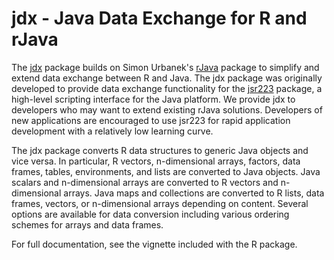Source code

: # jdx - Java Data Exchange for R and rJava

The [jdx](https://cran.r-project.org/package=jdx) package builds on Simon Urbanek's [rJava](https://cran.r-project.org/package=rJava) package to simplify and extend data exchange between R and Java. The jdx package was originally developed to provide data exchange functionality for the [jsr223](https://cran.r-project.org/package=jsr223) package, a high-level scripting interface for the Java platform. We provide jdx to developers who may want to extend existing rJava solutions. Developers of new applications are encouraged to use jsr223 for rapid application development with a relatively low learning curve.

The jdx package converts R data structures to generic Java objects and vice versa. In particular, R vectors, n-dimensional arrays, factors, data frames, tables, environments, and lists are converted to Java objects. Java scalars and n-dimensional arrays are converted to R vectors and n-dimensional arrays. Java maps and collections are converted to R lists, data frames, vectors, or n-dimensional arrays depending on content. Several options are available for data conversion including various ordering schemes for arrays and data frames.

For full documentation, see the vignette included with the R package.

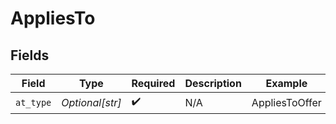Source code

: # AppliesTo


## Fields

| Field              | Type               | Required           | Description        | Example            |
| ------------------ | ------------------ | ------------------ | ------------------ | ------------------ |
| `at_type`          | *Optional[str]*    | :heavy_check_mark: | N/A                | AppliesToOffer     |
────────────────────────────────────────
DIRECTIONS FOR THIS TASK:
Your task is to restate word for word the lines from the top of the data to the line containing "R and rJava", both ends included, with every picture left out.

RESPONSE AREA:
Source code

: # jdx - Java Data Exchange for R and rJava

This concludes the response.